Web 2.0 design means "cliche" to many. Designers aching to fit into the current aesthetic are overusing rounded corners and pastel colors on new sites. But at its core, Web 2.0 design is about building services that are clean, simple, fast, and interactive. Designers who get this are making sites that are leagues ahead of those from the previous generation.
The hallmark of Web 2.0 is simplicity. This is both a discipline and a byproduct of economics and technology: If you want to build a site quickly and for little money, your best bet is to strip extraneous features out of your product. And if you want a Web site to load quickly, you want a simple page.
This has led to clean and simple products. A Webware favorite is the forms creation tool WuFoo, a database product masquerading as a simple forms builder. What WuFoo lacks in features it makes up for in ease of use. It makes the creation of a Web forms easy enough for anyone to use it.
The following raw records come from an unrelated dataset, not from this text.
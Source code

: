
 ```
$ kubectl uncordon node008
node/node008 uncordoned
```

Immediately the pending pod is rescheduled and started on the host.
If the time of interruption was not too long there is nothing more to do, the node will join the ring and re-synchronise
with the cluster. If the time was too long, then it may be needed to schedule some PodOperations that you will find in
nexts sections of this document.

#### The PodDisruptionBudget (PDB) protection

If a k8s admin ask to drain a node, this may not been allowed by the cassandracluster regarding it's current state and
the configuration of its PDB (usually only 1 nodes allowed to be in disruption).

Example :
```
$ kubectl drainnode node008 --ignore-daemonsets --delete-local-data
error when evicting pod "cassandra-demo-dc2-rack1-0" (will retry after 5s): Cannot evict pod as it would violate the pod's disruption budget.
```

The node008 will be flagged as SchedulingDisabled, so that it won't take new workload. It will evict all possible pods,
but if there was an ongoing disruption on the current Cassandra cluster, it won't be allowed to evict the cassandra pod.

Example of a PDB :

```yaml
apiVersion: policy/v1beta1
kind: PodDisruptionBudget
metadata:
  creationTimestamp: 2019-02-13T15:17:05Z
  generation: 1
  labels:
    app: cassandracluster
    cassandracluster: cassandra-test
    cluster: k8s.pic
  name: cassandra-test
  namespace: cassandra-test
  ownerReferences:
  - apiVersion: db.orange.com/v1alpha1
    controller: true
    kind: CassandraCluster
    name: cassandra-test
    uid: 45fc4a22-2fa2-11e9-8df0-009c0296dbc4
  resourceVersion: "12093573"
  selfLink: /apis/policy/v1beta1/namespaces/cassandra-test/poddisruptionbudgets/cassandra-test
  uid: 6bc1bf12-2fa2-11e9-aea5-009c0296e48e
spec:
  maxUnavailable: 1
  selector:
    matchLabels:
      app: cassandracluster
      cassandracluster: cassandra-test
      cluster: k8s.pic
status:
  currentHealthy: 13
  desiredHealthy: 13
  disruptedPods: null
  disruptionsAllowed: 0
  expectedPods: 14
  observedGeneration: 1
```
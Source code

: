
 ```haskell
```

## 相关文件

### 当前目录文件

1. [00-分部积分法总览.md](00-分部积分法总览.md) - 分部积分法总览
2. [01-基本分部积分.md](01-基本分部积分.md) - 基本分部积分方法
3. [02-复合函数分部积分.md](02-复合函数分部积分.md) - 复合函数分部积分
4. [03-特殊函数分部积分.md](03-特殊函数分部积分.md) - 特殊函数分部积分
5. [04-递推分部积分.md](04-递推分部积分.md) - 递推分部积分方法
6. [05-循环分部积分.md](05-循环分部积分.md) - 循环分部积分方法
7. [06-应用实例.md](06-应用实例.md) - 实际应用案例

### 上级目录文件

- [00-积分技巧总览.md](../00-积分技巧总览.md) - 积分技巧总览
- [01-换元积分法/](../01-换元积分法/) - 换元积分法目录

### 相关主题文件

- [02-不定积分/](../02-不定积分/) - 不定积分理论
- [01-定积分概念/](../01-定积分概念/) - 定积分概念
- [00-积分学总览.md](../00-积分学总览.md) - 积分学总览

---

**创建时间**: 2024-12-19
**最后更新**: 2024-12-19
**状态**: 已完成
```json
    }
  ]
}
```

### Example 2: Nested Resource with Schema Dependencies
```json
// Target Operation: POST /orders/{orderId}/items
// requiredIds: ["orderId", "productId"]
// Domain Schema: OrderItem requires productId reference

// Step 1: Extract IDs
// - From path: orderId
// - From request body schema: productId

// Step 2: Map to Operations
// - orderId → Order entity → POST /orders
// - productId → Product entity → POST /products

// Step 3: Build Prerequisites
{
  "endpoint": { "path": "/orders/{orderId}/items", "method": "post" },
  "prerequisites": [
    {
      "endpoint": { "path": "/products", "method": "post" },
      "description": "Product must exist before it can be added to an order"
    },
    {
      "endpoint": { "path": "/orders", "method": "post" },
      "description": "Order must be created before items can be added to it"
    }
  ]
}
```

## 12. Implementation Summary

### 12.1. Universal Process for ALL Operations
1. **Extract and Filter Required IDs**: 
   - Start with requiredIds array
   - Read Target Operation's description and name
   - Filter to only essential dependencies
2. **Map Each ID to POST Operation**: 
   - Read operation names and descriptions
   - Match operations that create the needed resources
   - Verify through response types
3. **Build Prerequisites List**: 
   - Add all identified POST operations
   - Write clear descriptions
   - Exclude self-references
37 Signals' Basecamp takes a similar approach to team management. It's a tool workgroups can use to keep everyone in sync on their projects. That's a tough thing to simplify, but Basecamp's open design makes it much easier to see who's supposed to be doing what than previous systems have offered.
At the other end of Web 2.0 simplicity is richness, especially in data visualization. Today's Web browsers, juiced up by Flash, Ajax, and mashups, can display a huge amount of onscreen information, tailored to the individual user.
Zillow provides deep data on local housing sales. Mashing together Google maps with sales data that the service collects itself, Zillow makes it very easy for home buyers and sellers to get the temperature of a local market, and appropriately negotiate home value. Most people are not aware of the amount of data they are taking in when they use Zillow, because the map-based presentation of the financial data is so intuitive.
One of the big remaining challenges with Web design is how to represent, in a comprehensible fashion, the complex and interconnected networks of friends we build on social sites such as Facebook. Scrolling through pages of listings is unrewarding. Some new services help you visualize who's who in your network. For example, the Facebook FriendWheel app shows you a giant circle of all your friends, with lines connecting the relationships. More usable designs can be seen at the genealogy site Geni, which offers a very Web 2.0 interface to building a family tree.
Social network visualization can be used for other purposes. For example, the recommendation site TrustedOpinion shows a "radar" view of your friends and friends-of-friends, and lets you quickly see those you know who have reviewed a movie you're interested in.
Beyond the browser
Web 2.0 is not just about the browser. Web apps are breaking out of it. Technologies like Adobe AIR are making possible the easy creation of Internet-based applications that don't live inside the confines of a browser and are not constrained by its user interface.
The music site FineTune and the microblogging service Pownce, for example, both have AIR interfaces to their services. If you use the services, these standalone apps are completely optional, and they work more like traditional software than the services' Web sites do. At the moment, most standalone apps that link into Web sites are not as full featured as the original Web versions, but they're mostly easier and faster to use. We may see major sites come out with their own standalone applications in the near future.
And even browser-based applications are becoming more like traditional desktop applications. With many e-mail services like Yahoo Mail, your in-box is no longer put onto multiple pages. Instead, you get a continuous list, as you would in Outlook. You also get desktop-like interface touches such as custom right-click functions and drag-and-drop support.